RECORDED DATA ->
────────────────

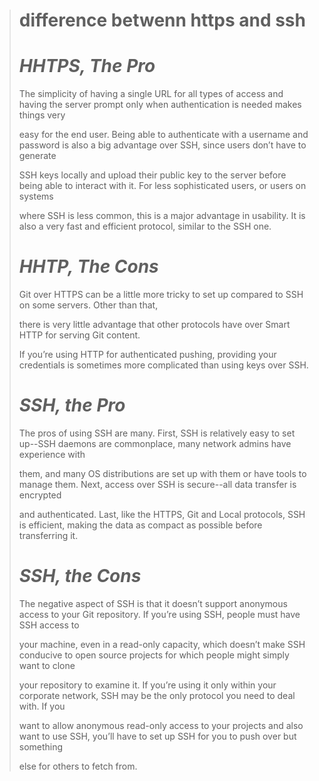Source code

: 
> # difference betwenn https and ssh
>
> # ***HHTPS, The Pro***
> The simplicity of having a single URL for all types of access and having the server prompt only when authentication is needed makes things very 
>
> easy for the end user. Being able to authenticate with a username and password is also a big advantage over SSH, since users don’t have to generate
>
> SSH keys locally and upload their public key to the server before being able to interact with it. For less sophisticated users, or users on systems
> 
> where SSH is less common, this is a major advantage in usability. It is also a very fast and efficient protocol, similar to the SSH one.
>
> # ***HHTP, The Cons***
> Git over HTTPS can be a little more tricky to set up compared to SSH on some servers. Other than that, 
>
> there is very little advantage that other protocols have over Smart HTTP for serving Git content.
>
> If you’re using HTTP for authenticated pushing, providing your credentials is sometimes more complicated than using keys over SSH.
>
> # ***SSH, the Pro***
> The pros of using SSH are many. First, SSH is relatively easy to set up--SSH daemons are commonplace, many network admins have experience with
>
> them, and many OS distributions are set up with them or have tools to manage them. Next, access over SSH is secure--all data transfer is encrypted
>
> and authenticated. Last, like the HTTPS, Git and Local protocols, SSH is efficient, making the data as compact as possible before transferring it.
>
> # ***SSH, the Cons***
> The negative aspect of SSH is that it doesn’t support anonymous access to your Git repository. If you’re using SSH, people must have SSH access to
>
> your machine, even in a read-only capacity, which doesn’t make SSH conducive to open source projects for which people might simply want to clone
>
> your repository to examine it. If you’re using it only within your corporate network, SSH may be the only protocol you need to deal with. If you
>
> want to allow anonymous read-only access to your projects and also want to use SSH, you’ll have to set up SSH for you to push over but something
>
> else for others to fetch from.

 

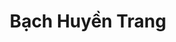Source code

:---
layout: album_gallery
resource: instagram
title: "Bạch Huyền Trang"
description: "Instagram albums of Bạch Huyền Trang</br>. Username: bachhuyentrang25"
active: gallery
images:
- image_path: /bachhuyentrang25/0/20230712_172633_347567878_18340631950077003_8241725435047251252_n.jpg
  gallery-folder: /gallery/bachhuyentrang25/0/
  gallery-name: 0
  gallery-date: April 2025
- image_path: /bachhuyentrang25/1/20210421_202156_175842036_243553437560161_5189876977327586154_n.jpg
  gallery-folder: /gallery/bachhuyentrang25/1/
  gallery-name: 1
  gallery-date: April 2025
- image_path: /bachhuyentrang25/2/20210929_192612_243345723_163409765961387_3349417960092782923_n.jpg
  gallery-folder: /gallery/bachhuyentrang25/2/
  gallery-name: 2
  gallery-date: April 2025
- image_path: /bachhuyentrang25/3/20221211_214541_318838103_1134523763872771_8606561437346843543_n.jpg
  gallery-folder: /gallery/bachhuyentrang25/3/
  gallery-name: 3
  gallery-date: April 2025
- image_path: /bachhuyentrang25/5/20240416_181012_438701655_18390112825077003_5890129661320557986_n.jpg
  gallery-folder: /gallery/bachhuyentrang25/5/
  gallery-name: 5
  gallery-date: April 2025
---
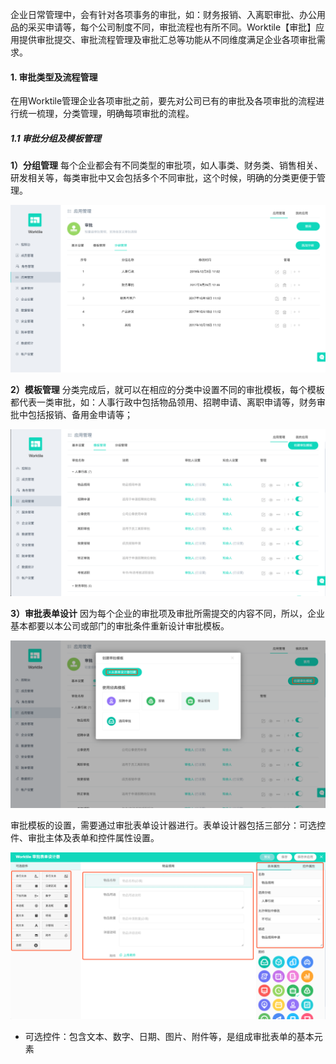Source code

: 企业日常管理中，会有针对各项事务的审批，如：财务报销、入离职审批、办公用品的采买申请等，每个公司制度不同，审批流程也有所不同。Worktile【审批】应用提供审批提交、审批流程管理及审批汇总等功能从不同维度满足企业各项审批需求。

#### 1. 审批类型及流程管理

在用Worktile管理企业各项审批之前，要先对公司已有的审批及各项审批的流程进行统一梳理，分类管理，明确每项审批的流程。

##### 1.1 审批分组及模板管理

**1）分组管理**
每个企业都会有不同类型的审批项，如人事类、财务类、销售相关、研发相关等，每类审批中又会包括多个不同审批，这个时候，明确的分类更便于管理。

![](/assets/审批-分组管理.png)

**2）模板管理**
分类完成后，就可以在相应的分类中设置不同的审批模板，每个模板都代表一类审批，如：人事行政中包括物品领用、招聘申请、离职申请等，财务审批中包括报销、备用金申请等；

![](/assets/审批-审批模板.png)

**3）审批表单设计**
因为每个企业的审批项及审批所需提交的内容不同，所以，企业基本都要以本公司或部门的审批条件重新设计审批模板。

![](/assets/审批-创建审批模板.png)

审批模板的设置，需要通过审批表单设计器进行。表单设计器包括三部分：可选控件、审批主体及表单和控件属性设置。

![](/assets/审批-设计审批表单.png)

* 可选控件：包含文本、数字、日期、图片、附件等，是组成审批表单的基本元素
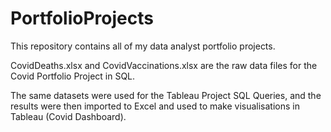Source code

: # PortfolioProjects

This repository contains all of my data analyst portfolio projects.

CovidDeaths.xlsx and CovidVaccinations.xlsx are the raw data files for the Covid Portfolio Project in SQL.

The same datasets were used for the Tableau Project SQL Queries, and the results were then imported to Excel and used to make visualisations in Tableau (Covid Dashboard).
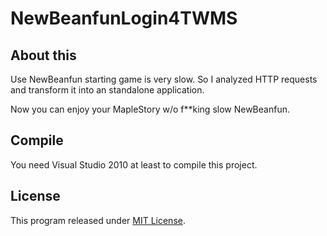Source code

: # NewBeanfunLogin4TWMS

## About this

Use NewBeanfun starting game is very slow. So I analyzed HTTP requests and transform it into an standalone application.

Now you can enjoy your MapleStory w/o f**king slow NewBeanfun.

## Compile

You need Visual Studio 2010 at least to compile this project.

## License

This program released under [MIT License](LICENSE.md).
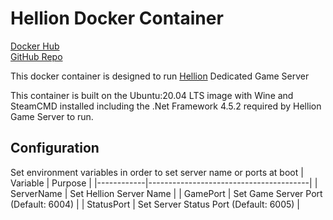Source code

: # Hellion Docker Container

[Docker Hub](https://hub.docker.com/r/fireant456/hellion-wine-dotnet452)  
[GitHub Repo](https://github.com/Fireant456/hellion-docker)

This docker container is designed to run [Hellion](https://store.steampowered.com/app/588210/HELLION/) Dedicated Game Server

This container is built on the Ubuntu:20.04 LTS image with Wine and SteamCMD installed including the .Net Framework 4.5.2 required by Hellion Game Server to run.

## Configuration

Set environment variables in order to set server name or ports at boot
| Variable   | Purpose                                |
|------------|----------------------------------------|
| ServerName | Set Hellion Server Name                |
| GamePort   | Set Game Server Port (Default: 6004)   |
| StatusPort | Set Server Status Port (Default: 6005) |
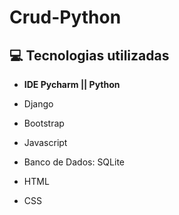 # Crud-Python
## :computer: Tecnologias utilizadas 
<div class="tecnologias" style= "text-align:justify">
  
  - **IDE Pycharm || Python** 

- Django

- Bootstrap

- Javascript

- Banco de Dados: SQLite

- HTML

- CSS
</div>
</br>


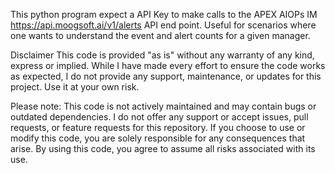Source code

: This python program expect a API Key to make calls to the APEX AIOPs IM https://api.moogsoft.ai/v1/alerts API end point.
Useful for scenarios where one wants to understand the event and alert counts for a given manager.

Disclaimer
This code is provided "as is" without any warranty of any kind, express or implied. While I have made every effort to ensure the code works as expected, I do not provide any support, maintenance, or updates for this project. Use it at your own risk.

Please note:
This code is not actively maintained and may contain bugs or outdated dependencies.
I do not offer any support or accept issues, pull requests, or feature requests for this repository.
If you choose to use or modify this code, you are solely responsible for any consequences that arise.
By using this code, you agree to assume all risks associated with its use.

────────────────

GOAL OF THE EXERCISE ->
Put each line of the listing above into the copy exactly, dropping the pictures.

REPLY ->
Source code

: 
> # difference betwenn https and ssh
>
> # ***HHTPS, The Pro***
> The simplicity of having a single URL for all types of access and having the server prompt only when authentication is needed makes things very 
>
> easy for the end user. Being able to authenticate with a username and password is also a big advantage over SSH, since users don’t have to generate
>
> SSH keys locally and upload their public key to the server before being able to interact with it. For less sophisticated users, or users on systems
> 
> where SSH is less common, this is a major advantage in usability. It is also a very fast and efficient protocol, similar to the SSH one.
>
> # ***HHTP, The Cons***
> Git over HTTPS can be a little more tricky to set up compared to SSH on some servers. Other than that, 
>
> there is very little advantage that other protocols have over Smart HTTP for serving Git content.
>
> If you’re using HTTP for authenticated pushing, providing your credentials is sometimes more complicated than using keys over SSH.
>
> # ***SSH, the Pro***
> The pros of using SSH are many. First, SSH is relatively easy to set up--SSH daemons are commonplace, many network admins have experience with
>
> them, and many OS distributions are set up with them or have tools to manage them. Next, access over SSH is secure--all data transfer is encrypted
>
> and authenticated. Last, like the HTTPS, Git and Local protocols, SSH is efficient, making the data as compact as possible before transferring it.
>
> # ***SSH, the Cons***
> The negative aspect of SSH is that it doesn’t support anonymous access to your Git repository. If you’re using SSH, people must have SSH access to
>
> your machine, even in a read-only capacity, which doesn’t make SSH conducive to open source projects for which people might simply want to clone
>
> your repository to examine it. If you’re using it only within your corporate network, SSH may be the only protocol you need to deal with. If you
>
> want to allow anonymous read-only access to your projects and also want to use SSH, you’ll have to set up SSH for you to push over but something
>
> else for others to fetch from.

 

Source code

:---
layout: album_gallery
resource: instagram
title: "Bạch Huyền Trang"
description: "Instagram albums of Bạch Huyền Trang</br>. Username: bachhuyentrang25"
active: gallery
images:
- image_path: /bachhuyentrang25/0/20230712_172633_347567878_18340631950077003_8241725435047251252_n.jpg
  gallery-folder: /gallery/bachhuyentrang25/0/
  gallery-name: 0
  gallery-date: April 2025
- image_path: /bachhuyentrang25/1/20210421_202156_175842036_243553437560161_5189876977327586154_n.jpg
  gallery-folder: /gallery/bachhuyentrang25/1/
  gallery-name: 1
  gallery-date: April 2025
- image_path: /bachhuyentrang25/2/20210929_192612_243345723_163409765961387_3349417960092782923_n.jpg
  gallery-folder: /gallery/bachhuyentrang25/2/
  gallery-name: 2
  gallery-date: April 2025
- image_path: /bachhuyentrang25/3/20221211_214541_318838103_1134523763872771_8606561437346843543_n.jpg
  gallery-folder: /gallery/bachhuyentrang25/3/
  gallery-name: 3
  gallery-date: April 2025
- image_path: /bachhuyentrang25/5/20240416_181012_438701655_18390112825077003_5890129661320557986_n.jpg
  gallery-folder: /gallery/bachhuyentrang25/5/
  gallery-name: 5
  gallery-date: April 2025
---
Source code

: 企业日常管理中，会有针对各项事务的审批，如：财务报销、入离职审批、办公用品的采买申请等，每个公司制度不同，审批流程也有所不同。Worktile【审批】应用提供审批提交、审批流程管理及审批汇总等功能从不同维度满足企业各项审批需求。

#### 1. 审批类型及流程管理

在用Worktile管理企业各项审批之前，要先对公司已有的审批及各项审批的流程进行统一梳理，分类管理，明确每项审批的流程。

##### 1.1 审批分组及模板管理

**1）分组管理**
每个企业都会有不同类型的审批项，如人事类、财务类、销售相关、研发相关等，每类审批中又会包括多个不同审批，这个时候，明确的分类更便于管理。

![](/assets/审批-分组管理.png)

**2）模板管理**
分类完成后，就可以在相应的分类中设置不同的审批模板，每个模板都代表一类审批，如：人事行政中包括物品领用、招聘申请、离职申请等，财务审批中包括报销、备用金申请等；

![](/assets/审批-审批模板.png)

**3）审批表单设计**
因为每个企业的审批项及审批所需提交的内容不同，所以，企业基本都要以本公司或部门的审批条件重新设计审批模板。

![](/assets/审批-创建审批模板.png)

审批模板的设置，需要通过审批表单设计器进行。表单设计器包括三部分：可选控件、审批主体及表单和控件属性设置。

![](/assets/审批-设计审批表单.png)

* 可选控件：包含文本、数字、日期、图片、附件等，是组成审批表单的基本元素
Source code

: # PortfolioProjects

This repository contains all of my data analyst portfolio projects.

CovidDeaths.xlsx and CovidVaccinations.xlsx are the raw data files for the Covid Portfolio Project in SQL.

The same datasets were used for the Tableau Project SQL Queries, and the results were then imported to Excel and used to make visualisations in Tableau (Covid Dashboard).
Source code

: # NewBeanfunLogin4TWMS

## About this

Use NewBeanfun starting game is very slow. So I analyzed HTTP requests and transform it into an standalone application.

Now you can enjoy your MapleStory w/o f**king slow NewBeanfun.

## Compile

You need Visual Studio 2010 at least to compile this project.

## License

This program released under [MIT License](LICENSE.md).
Source code

: # Hellion Docker Container

[Docker Hub](https://hub.docker.com/r/fireant456/hellion-wine-dotnet452)  
[GitHub Repo](https://github.com/Fireant456/hellion-docker)

This docker container is designed to run [Hellion](https://store.steampowered.com/app/588210/HELLION/) Dedicated Game Server

This container is built on the Ubuntu:20.04 LTS image with Wine and SteamCMD installed including the .Net Framework 4.5.2 required by Hellion Game Server to run.

## Configuration

Set environment variables in order to set server name or ports at boot
| Variable   | Purpose                                |
|------------|----------------------------------------|
| ServerName | Set Hellion Server Name                |
| GamePort   | Set Game Server Port (Default: 6004)   |
| StatusPort | Set Server Status Port (Default: 6005) |
 # Crud-Python
## :computer: Tecnologias utilizadas 
<div class="tecnologias" style= "text-align:justify">
  
  - **IDE Pycharm || Python** 

- Django

- Bootstrap

- Javascript

- Banco de Dados: SQLite

- HTML

- CSS
</div>
</br>


Source code

: This python program expect a API Key to make calls to the APEX AIOPs IM https://api.moogsoft.ai/v1/alerts API end point.
Useful for scenarios where one wants to understand the event and alert counts for a given manager.

Disclaimer
This code is provided "as is" without any warranty of any kind, express or implied. While I have made every effort to ensure the code works as expected, I do not provide any support, maintenance, or updates for this project. Use it at your own risk.

Please note:
This code is not actively maintained and may contain bugs or outdated dependencies.
I do not offer any support or accept issues, pull requests, or feature requests for this repository.
If you choose to use or modify this code, you are solely responsible for any consequences that arise.
By using this code, you agree to assume all risks associated with its use.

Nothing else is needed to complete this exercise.